BEGIN
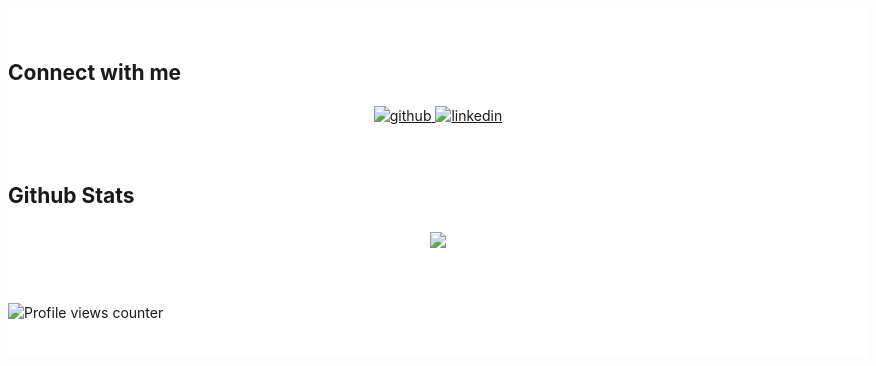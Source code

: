 
</table>
<br/>  


## Connect with me  
<div align="center">
<a href="https://github.com/DanielOhrin" target="_blank">
<img src=https://img.shields.io/badge/github-%2324292e.svg?&style=for-the-badge&logo=github&logoColor=white alt=github style="margin-bottom: 5px;" />
</a>
<a href="https://linkedin.com/in/danielohrin" target="_blank">
<img src=https://img.shields.io/badge/linkedin-%231E77B5.svg?&style=for-the-badge&logo=linkedin&logoColor=white alt=linkedin style="margin-bottom: 5px;" />
</a>  
</div>  
  

<br/>  


## Github Stats  
<div align="center"><img src="https://github-readme-stats.vercel.app/api?username=DanielOhrin&show_icons=true&count_private=true&hide_border=true" align="center" /></div>  

<br/>  

  

<br/>  

![Profile views counter](https://komarev.com/ghpvc/?username=DanielOhrin&&style=flat-square)  

<br />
END
• **Your goal**
Among the entries, find every line holding "center" and return it.

• **Written answer**
<div align="center">
<div align="center"><img src="https://github-readme-stats.vercel.app/api?username=DanielOhrin&show_icons=true&count_private=true&hide_border=true" align="center" /></div>  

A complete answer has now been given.